**Entries taken from a collection:**
|---|

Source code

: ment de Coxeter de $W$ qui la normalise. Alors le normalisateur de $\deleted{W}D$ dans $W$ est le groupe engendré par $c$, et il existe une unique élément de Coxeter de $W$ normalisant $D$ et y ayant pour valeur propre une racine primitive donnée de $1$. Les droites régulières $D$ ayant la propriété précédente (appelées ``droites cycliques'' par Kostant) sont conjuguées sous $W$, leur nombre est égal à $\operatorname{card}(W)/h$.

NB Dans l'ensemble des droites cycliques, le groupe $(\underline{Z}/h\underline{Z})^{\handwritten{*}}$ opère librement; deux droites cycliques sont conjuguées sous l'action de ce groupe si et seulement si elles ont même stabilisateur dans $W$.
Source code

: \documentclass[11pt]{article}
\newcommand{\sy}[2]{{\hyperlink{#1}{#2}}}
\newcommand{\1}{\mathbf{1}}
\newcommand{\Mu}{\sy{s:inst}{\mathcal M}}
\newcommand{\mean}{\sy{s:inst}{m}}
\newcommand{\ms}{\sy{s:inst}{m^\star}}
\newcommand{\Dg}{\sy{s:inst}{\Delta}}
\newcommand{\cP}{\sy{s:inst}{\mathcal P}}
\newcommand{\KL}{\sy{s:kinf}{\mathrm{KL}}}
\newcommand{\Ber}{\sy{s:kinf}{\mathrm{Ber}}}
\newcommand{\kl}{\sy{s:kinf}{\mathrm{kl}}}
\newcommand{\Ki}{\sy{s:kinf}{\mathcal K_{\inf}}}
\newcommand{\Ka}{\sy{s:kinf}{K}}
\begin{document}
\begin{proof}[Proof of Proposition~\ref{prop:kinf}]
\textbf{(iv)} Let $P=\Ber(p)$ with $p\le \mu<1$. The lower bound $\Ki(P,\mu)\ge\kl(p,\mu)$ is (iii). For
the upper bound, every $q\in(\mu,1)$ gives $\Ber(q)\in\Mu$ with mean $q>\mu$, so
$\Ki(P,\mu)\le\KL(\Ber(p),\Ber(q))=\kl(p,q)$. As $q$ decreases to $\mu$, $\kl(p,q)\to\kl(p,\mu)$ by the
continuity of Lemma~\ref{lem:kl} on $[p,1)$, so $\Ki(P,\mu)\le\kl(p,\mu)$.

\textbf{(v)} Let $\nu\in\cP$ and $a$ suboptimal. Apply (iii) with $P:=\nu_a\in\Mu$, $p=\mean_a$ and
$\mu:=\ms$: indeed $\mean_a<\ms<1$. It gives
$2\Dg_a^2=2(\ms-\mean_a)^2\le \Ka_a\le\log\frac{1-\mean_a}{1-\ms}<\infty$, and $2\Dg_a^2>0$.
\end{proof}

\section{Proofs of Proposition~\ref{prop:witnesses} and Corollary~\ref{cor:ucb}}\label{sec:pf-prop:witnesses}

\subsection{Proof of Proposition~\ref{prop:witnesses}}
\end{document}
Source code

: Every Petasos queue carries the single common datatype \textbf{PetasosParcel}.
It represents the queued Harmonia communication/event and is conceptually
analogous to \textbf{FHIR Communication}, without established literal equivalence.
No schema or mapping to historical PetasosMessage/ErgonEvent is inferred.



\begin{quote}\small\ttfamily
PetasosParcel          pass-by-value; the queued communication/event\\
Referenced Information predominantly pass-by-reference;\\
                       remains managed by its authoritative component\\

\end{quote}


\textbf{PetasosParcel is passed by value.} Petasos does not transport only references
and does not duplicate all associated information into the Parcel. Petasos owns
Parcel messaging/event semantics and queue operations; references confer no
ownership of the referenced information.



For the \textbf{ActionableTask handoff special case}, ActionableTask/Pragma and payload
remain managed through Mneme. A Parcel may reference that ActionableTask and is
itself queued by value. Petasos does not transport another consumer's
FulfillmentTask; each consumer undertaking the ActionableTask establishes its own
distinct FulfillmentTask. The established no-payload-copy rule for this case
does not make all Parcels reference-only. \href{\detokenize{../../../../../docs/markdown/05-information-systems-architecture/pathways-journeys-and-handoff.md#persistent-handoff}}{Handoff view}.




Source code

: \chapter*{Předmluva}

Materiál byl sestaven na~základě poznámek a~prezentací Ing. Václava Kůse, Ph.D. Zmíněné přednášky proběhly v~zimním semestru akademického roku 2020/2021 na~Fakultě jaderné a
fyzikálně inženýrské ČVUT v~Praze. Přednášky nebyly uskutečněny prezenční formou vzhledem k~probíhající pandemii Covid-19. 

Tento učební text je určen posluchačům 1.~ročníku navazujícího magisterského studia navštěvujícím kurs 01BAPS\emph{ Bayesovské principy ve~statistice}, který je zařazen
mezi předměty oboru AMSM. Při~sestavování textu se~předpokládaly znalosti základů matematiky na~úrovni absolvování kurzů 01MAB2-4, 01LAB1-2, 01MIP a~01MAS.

|---|

From the entries, count the lines that hold the string "handoff". Nothing but the number is needed.

**Response to the exercise:**
2